I must admit that there were two scenes I enjoyed the most in this book. The first being the scene at the house of the muses. May I introduce you to H.P. (Lovecraft, for the non-litterate amongst us), Shakes (Shakespeare), Bauds (Baudelaire), Poe (Edgar Allen Poe), a bunch of gloomy Russian poets, quite a few Georges, and other notables, who hang around the House of the Nine Muses. Also, all of the muses have nicknames, some of which are so random, they will make you crack up with laughter. Note also that H.P.’s comment on just about everything is “ghastly”, and Bauds actually says “zut alors” occasionally. The second of my favorite scenes was the scene at the home of the DeMorgue family. I’ve always loved the Addams family, and the DeMorgue’s made me think back about how much fun it used to be to watch an episode of the Addams family. That said, the DeMorgues are probably even more ghastly and gaunt.

There’s an additional chapter added at the end of the book describing how Lady DeMorgue got into the state she is now. I really enjoyed reading that chapter, and although it’s several tones darker than the light-heartedness of the rest of the book, I found it highly amusing and extremely original as well. How many times can one cheat death, or challenge someone as terrifiyng as Death itself or the God of the Underworld? Anyway, I must agree with the author’s and editor’s decision that adding that chapter in the book would have made the pace slow down significantly, but it was a nice bonus at the end.

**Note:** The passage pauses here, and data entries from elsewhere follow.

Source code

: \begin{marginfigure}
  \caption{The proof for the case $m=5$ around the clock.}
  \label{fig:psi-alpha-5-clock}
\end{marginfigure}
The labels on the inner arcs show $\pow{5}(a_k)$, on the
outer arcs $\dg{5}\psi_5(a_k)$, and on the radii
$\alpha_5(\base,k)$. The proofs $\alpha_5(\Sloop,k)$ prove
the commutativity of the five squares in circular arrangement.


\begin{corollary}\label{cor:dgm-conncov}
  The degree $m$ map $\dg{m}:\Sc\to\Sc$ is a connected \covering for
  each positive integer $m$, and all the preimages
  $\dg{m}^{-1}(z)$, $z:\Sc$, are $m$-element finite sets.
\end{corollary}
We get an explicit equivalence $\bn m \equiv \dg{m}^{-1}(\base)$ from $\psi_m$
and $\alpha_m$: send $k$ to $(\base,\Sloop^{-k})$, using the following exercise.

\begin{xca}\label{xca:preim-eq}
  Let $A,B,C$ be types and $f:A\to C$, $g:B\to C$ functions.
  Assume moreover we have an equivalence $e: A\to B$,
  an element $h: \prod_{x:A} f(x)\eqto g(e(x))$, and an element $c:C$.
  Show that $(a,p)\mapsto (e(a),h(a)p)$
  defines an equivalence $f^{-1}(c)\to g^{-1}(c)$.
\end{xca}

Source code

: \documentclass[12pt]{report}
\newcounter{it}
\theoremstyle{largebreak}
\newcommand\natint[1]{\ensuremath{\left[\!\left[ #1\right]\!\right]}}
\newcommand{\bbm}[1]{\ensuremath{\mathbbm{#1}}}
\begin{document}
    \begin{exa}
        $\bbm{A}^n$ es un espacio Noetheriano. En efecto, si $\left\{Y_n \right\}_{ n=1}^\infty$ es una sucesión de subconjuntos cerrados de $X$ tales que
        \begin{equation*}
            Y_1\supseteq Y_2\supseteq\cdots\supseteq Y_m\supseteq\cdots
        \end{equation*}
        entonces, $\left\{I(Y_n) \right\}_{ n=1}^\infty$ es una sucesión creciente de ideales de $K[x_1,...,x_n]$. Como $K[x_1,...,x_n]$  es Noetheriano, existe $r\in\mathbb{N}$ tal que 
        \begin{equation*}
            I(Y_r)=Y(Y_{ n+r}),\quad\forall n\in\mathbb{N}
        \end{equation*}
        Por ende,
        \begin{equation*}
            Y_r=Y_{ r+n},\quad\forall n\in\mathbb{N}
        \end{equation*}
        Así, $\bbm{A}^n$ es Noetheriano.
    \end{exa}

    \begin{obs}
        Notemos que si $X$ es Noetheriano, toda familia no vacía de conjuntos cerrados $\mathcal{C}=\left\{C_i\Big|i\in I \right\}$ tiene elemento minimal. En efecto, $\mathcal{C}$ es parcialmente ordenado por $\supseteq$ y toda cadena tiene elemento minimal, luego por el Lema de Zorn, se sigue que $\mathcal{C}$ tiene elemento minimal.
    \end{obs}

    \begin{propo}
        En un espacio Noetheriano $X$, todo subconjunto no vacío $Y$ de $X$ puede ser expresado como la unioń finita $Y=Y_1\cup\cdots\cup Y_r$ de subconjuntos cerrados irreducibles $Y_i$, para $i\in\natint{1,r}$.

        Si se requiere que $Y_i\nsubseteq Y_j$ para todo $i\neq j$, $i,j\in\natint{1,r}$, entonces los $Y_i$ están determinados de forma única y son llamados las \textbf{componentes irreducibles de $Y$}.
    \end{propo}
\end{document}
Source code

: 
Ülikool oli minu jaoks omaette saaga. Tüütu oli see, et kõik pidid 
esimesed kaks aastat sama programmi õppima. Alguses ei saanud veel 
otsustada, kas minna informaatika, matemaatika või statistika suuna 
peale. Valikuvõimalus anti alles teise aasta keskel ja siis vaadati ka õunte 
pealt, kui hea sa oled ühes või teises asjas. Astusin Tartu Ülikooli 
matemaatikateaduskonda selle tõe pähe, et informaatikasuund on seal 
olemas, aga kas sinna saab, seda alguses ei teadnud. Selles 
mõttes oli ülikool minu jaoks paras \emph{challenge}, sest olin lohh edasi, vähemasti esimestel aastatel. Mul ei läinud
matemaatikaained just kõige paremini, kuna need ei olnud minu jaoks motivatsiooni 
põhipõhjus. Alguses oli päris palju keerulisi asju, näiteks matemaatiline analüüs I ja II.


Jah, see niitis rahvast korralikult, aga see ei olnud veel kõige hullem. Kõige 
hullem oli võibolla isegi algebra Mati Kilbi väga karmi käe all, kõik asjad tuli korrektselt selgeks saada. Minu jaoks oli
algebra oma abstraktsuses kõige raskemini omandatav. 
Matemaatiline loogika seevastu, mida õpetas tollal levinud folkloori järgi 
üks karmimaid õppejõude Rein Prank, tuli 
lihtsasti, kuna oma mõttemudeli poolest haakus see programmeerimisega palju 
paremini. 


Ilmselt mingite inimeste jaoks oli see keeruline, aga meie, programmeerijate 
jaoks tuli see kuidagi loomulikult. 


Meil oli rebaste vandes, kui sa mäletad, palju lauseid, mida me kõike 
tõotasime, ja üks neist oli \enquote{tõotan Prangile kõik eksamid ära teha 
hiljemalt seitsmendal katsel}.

Now, there’s a reason why I gave this book four stars rather than five. I felt like I couldn’t get an actual grasp of the characters because they were a bit too random. As their surroundings, they’re a mismatch of feelings and emotions, and it was hard to actually understand some of their actions. I also felt like sometimes the plotline was lacking (it’s all about the journey here, not the destination) and there were too many secondary characters to keep track off. Also, the cover really doesn’t fit the book. It’s too normal, too ordinary for that. Not that I’d make any book lose points because their cover isn’t great, but it’s just a note I would like to add.

If you’re tired of literature the way it’s always been, and you’re up for something so completely random, so completely hilarious and so completely mind-blowing that it’s going to change your perspective on books forever, then Random Magic definetely is the rigth book for you. It offers everything from an imaginative plot to hilarious characters to brilliant dialogues and references to popular authors, musicians, myths and legends. I would recommend it to everyone who’s not afraid of something new and shiny, and isn’t wary of the peculiar and the strange.

Flemish/Dutch Review

Het was moeilijk voor mij om te beslissen of Random Magic nu eigenlijk, zoals de titel suggeerde, compleet willekeurig was of, zoals ik neigde om te geloven na het boek gelezen te hebben, subliem en brilliant. Mijn stem gaat uit naar willekeurige ‘random’ genialiteit. En ik moet toegeven dat dit ook een van de moeilijkste recensies was ooit om te schrijven; het is lastig om mijn gedachten in woorden om te zetten omdat ze, als ik eerlijk ben, bijna net zo ‘random’ zijn als het boek zelf.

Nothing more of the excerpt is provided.